### Exercise directions
Throughout the listing that follows, find each line with the word "adjustbox" and copy it.

### Excerpted records
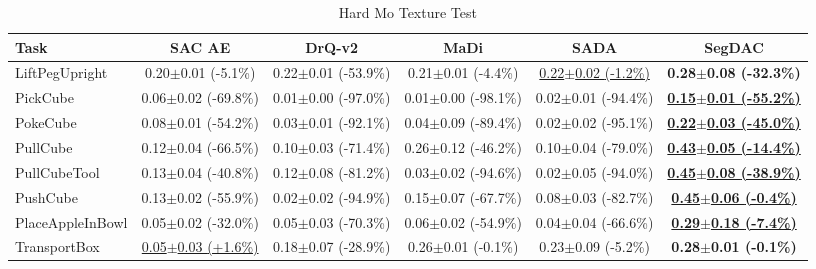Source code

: \begin{table}[htbp]
\centering
\scriptsize
\caption{Hard Mo Texture Test}
\label{tab:appendix_motexturetest_hard}
\begin{adjustbox}{max width=\textwidth}
\begin{tabular}{l*{5}{c}}
\toprule
\textbf{Task} & \textbf{SAC AE} & \textbf{DrQ-v2} & \textbf{MaDi} & \textbf{SADA} & \textbf{SegDAC} \\
\midrule
LiftPegUpright & 0.20$\pm$0.01 \scriptsize{(-5.1\%)} & 0.22$\pm$0.01 \scriptsize{(-53.9\%)} & 0.21$\pm$0.01 \scriptsize{(-4.4\%)} & \underline{0.22$\pm$0.02 \scriptsize{(-1.2\%)}} & \textbf{0.28$\pm$0.08 \scriptsize{(-32.3\%)}} \\
PickCube & 0.06$\pm$0.02 \scriptsize{(-69.8\%)} & 0.01$\pm$0.00 \scriptsize{(-97.0\%)} & 0.01$\pm$0.00 \scriptsize{(-98.1\%)} & 0.02$\pm$0.01 \scriptsize{(-94.4\%)} & \textbf{\underline{0.15$\pm$0.01 \scriptsize{(-55.2\%)}}} \\
PokeCube & 0.08$\pm$0.01 \scriptsize{(-54.2\%)} & 0.03$\pm$0.01 \scriptsize{(-92.1\%)} & 0.04$\pm$0.09 \scriptsize{(-89.4\%)} & 0.02$\pm$0.02 \scriptsize{(-95.1\%)} & \textbf{\underline{0.22$\pm$0.03 \scriptsize{(-45.0\%)}}} \\
PullCube & 0.12$\pm$0.04 \scriptsize{(-66.5\%)} & 0.10$\pm$0.03 \scriptsize{(-71.4\%)} & 0.26$\pm$0.12 \scriptsize{(-46.2\%)} & 0.10$\pm$0.04 \scriptsize{(-79.0\%)} & \textbf{\underline{0.43$\pm$0.05 \scriptsize{(-14.4\%)}}} \\
PullCubeTool & 0.13$\pm$0.04 \scriptsize{(-40.8\%)} & 0.12$\pm$0.08 \scriptsize{(-81.2\%)} & 0.03$\pm$0.02 \scriptsize{(-94.6\%)} & 0.02$\pm$0.05 \scriptsize{(-94.0\%)} & \textbf{\underline{0.45$\pm$0.08 \scriptsize{(-38.9\%)}}} \\
PushCube & 0.13$\pm$0.02 \scriptsize{(-55.9\%)} & 0.02$\pm$0.02 \scriptsize{(-94.9\%)} & 0.15$\pm$0.07 \scriptsize{(-67.7\%)} & 0.08$\pm$0.03 \scriptsize{(-82.7\%)} & \textbf{\underline{0.45$\pm$0.06 \scriptsize{(-0.4\%)}}} \\
PlaceAppleInBowl & 0.05$\pm$0.02 \scriptsize{(-32.0\%)} & 0.05$\pm$0.03 \scriptsize{(-70.3\%)} & 0.06$\pm$0.02 \scriptsize{(-54.9\%)} & 0.04$\pm$0.04 \scriptsize{(-66.6\%)} & \textbf{\underline{0.29$\pm$0.18 \scriptsize{(-7.4\%)}}} \\
TransportBox & \underline{0.05$\pm$0.03 \scriptsize{(+1.6\%)}} & 0.18$\pm$0.07 \scriptsize{(-28.9\%)} & 0.26$\pm$0.01 \scriptsize{(-0.1\%)} & 0.23$\pm$0.09 \scriptsize{(-5.2\%)} & \textbf{0.28$\pm$0.01 \scriptsize{(-0.1\%)}} \\
\bottomrule
\end{tabular}
\end{adjustbox}
\end{table}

### Written response
\begin{adjustbox}{max width=\textwidth}
\end{adjustbox}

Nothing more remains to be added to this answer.